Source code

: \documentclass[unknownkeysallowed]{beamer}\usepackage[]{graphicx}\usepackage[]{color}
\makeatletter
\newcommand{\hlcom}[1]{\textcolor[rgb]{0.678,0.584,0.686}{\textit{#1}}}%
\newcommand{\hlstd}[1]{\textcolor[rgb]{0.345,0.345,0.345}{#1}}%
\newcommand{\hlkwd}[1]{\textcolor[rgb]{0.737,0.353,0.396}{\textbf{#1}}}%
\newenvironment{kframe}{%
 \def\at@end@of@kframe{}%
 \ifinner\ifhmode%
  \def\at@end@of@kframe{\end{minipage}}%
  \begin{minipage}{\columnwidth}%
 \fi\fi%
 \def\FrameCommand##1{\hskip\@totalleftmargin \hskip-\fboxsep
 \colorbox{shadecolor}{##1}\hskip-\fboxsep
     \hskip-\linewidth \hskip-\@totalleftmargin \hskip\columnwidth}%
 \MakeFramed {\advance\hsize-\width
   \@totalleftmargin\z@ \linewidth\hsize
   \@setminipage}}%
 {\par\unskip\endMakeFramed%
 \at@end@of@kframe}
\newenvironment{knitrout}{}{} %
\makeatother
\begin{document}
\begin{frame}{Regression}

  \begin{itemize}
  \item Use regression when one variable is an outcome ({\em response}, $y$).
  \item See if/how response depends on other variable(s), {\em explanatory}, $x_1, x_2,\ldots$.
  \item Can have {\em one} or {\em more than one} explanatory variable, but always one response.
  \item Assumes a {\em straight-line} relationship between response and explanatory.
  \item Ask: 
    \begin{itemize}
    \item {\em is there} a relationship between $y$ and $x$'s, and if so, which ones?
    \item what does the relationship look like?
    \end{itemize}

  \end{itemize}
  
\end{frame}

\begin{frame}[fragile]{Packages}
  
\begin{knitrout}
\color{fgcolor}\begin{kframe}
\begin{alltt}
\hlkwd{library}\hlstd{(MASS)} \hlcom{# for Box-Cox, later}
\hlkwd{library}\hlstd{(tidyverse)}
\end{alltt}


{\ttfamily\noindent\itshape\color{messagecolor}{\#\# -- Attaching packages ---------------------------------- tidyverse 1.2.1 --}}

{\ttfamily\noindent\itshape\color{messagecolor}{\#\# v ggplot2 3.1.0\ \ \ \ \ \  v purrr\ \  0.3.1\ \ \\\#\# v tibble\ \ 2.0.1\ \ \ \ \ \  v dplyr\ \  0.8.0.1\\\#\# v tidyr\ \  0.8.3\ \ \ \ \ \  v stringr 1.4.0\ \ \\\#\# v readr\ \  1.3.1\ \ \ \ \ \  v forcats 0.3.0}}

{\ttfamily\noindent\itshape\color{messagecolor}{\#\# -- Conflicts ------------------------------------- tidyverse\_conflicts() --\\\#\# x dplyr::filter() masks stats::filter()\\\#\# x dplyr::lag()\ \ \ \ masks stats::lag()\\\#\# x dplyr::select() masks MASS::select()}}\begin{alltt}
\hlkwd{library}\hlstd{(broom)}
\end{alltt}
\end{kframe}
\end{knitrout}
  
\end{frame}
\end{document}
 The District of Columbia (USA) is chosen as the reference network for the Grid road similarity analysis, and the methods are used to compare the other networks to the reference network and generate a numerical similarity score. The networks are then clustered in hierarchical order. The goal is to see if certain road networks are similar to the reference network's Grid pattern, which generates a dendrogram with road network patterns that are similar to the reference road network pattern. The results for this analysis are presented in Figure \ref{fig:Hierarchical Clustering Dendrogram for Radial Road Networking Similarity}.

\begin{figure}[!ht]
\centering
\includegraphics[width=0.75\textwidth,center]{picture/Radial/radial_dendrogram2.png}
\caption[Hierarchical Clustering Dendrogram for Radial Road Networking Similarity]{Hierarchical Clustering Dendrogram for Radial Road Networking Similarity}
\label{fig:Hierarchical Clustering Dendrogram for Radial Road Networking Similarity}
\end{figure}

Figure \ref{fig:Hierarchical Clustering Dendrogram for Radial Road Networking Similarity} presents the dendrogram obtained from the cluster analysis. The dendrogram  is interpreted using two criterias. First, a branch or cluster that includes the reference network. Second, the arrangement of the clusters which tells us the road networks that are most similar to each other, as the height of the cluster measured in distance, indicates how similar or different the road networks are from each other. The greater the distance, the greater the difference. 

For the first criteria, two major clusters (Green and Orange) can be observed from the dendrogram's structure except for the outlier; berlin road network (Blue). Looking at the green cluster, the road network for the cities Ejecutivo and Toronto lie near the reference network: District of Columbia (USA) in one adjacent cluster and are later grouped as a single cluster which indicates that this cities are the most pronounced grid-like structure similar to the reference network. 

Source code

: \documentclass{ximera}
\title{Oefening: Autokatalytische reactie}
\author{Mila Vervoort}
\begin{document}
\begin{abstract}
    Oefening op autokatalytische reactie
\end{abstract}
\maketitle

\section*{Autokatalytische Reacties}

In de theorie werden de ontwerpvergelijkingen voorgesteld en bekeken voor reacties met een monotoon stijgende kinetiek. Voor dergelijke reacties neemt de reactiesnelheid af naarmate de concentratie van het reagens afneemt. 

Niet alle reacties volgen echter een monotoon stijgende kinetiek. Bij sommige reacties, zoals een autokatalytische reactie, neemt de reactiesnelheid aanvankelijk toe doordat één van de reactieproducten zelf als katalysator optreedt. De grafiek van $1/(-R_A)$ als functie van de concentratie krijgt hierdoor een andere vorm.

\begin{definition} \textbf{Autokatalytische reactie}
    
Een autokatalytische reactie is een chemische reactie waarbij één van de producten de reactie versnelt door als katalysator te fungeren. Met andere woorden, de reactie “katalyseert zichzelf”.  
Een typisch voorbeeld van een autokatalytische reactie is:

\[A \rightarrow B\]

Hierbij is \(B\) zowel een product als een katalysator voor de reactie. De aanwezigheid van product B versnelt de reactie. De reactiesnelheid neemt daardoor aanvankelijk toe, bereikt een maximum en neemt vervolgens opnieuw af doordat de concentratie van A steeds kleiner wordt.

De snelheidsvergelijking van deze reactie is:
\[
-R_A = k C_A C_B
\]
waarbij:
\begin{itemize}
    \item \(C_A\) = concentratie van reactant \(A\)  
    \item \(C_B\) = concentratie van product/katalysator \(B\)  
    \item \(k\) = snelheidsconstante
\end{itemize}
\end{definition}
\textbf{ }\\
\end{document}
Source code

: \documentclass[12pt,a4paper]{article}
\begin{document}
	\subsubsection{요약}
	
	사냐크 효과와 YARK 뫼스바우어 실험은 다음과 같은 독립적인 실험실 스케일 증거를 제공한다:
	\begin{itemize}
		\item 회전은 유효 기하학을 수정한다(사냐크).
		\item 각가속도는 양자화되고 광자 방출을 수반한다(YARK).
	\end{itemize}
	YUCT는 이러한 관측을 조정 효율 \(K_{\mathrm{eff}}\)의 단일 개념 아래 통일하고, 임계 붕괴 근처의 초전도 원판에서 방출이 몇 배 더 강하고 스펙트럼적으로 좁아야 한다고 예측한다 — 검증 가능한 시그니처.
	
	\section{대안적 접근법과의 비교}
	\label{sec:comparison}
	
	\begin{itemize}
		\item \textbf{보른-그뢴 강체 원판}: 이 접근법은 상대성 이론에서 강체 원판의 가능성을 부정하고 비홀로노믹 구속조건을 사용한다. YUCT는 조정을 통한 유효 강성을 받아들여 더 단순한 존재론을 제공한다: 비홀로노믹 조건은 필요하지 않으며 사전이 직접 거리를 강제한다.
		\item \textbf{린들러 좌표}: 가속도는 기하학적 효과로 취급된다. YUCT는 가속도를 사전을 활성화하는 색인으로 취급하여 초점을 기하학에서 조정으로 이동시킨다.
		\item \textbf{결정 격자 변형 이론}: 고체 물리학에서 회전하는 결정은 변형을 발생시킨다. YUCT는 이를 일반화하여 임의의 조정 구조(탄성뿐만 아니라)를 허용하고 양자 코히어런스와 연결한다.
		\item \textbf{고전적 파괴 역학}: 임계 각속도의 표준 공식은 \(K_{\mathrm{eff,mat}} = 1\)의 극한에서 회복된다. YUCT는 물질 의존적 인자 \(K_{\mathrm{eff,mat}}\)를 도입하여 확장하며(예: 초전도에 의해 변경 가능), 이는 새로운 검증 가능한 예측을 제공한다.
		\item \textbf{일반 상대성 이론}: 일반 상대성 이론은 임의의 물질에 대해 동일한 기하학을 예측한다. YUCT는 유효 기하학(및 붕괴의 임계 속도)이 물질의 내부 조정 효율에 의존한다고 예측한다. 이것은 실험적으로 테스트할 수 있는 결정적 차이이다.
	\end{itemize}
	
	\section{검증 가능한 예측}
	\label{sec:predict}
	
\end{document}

• Assignment:
From the listing above, how many lines contain the word "YUCT는"? Give only the number.

• Written response:
6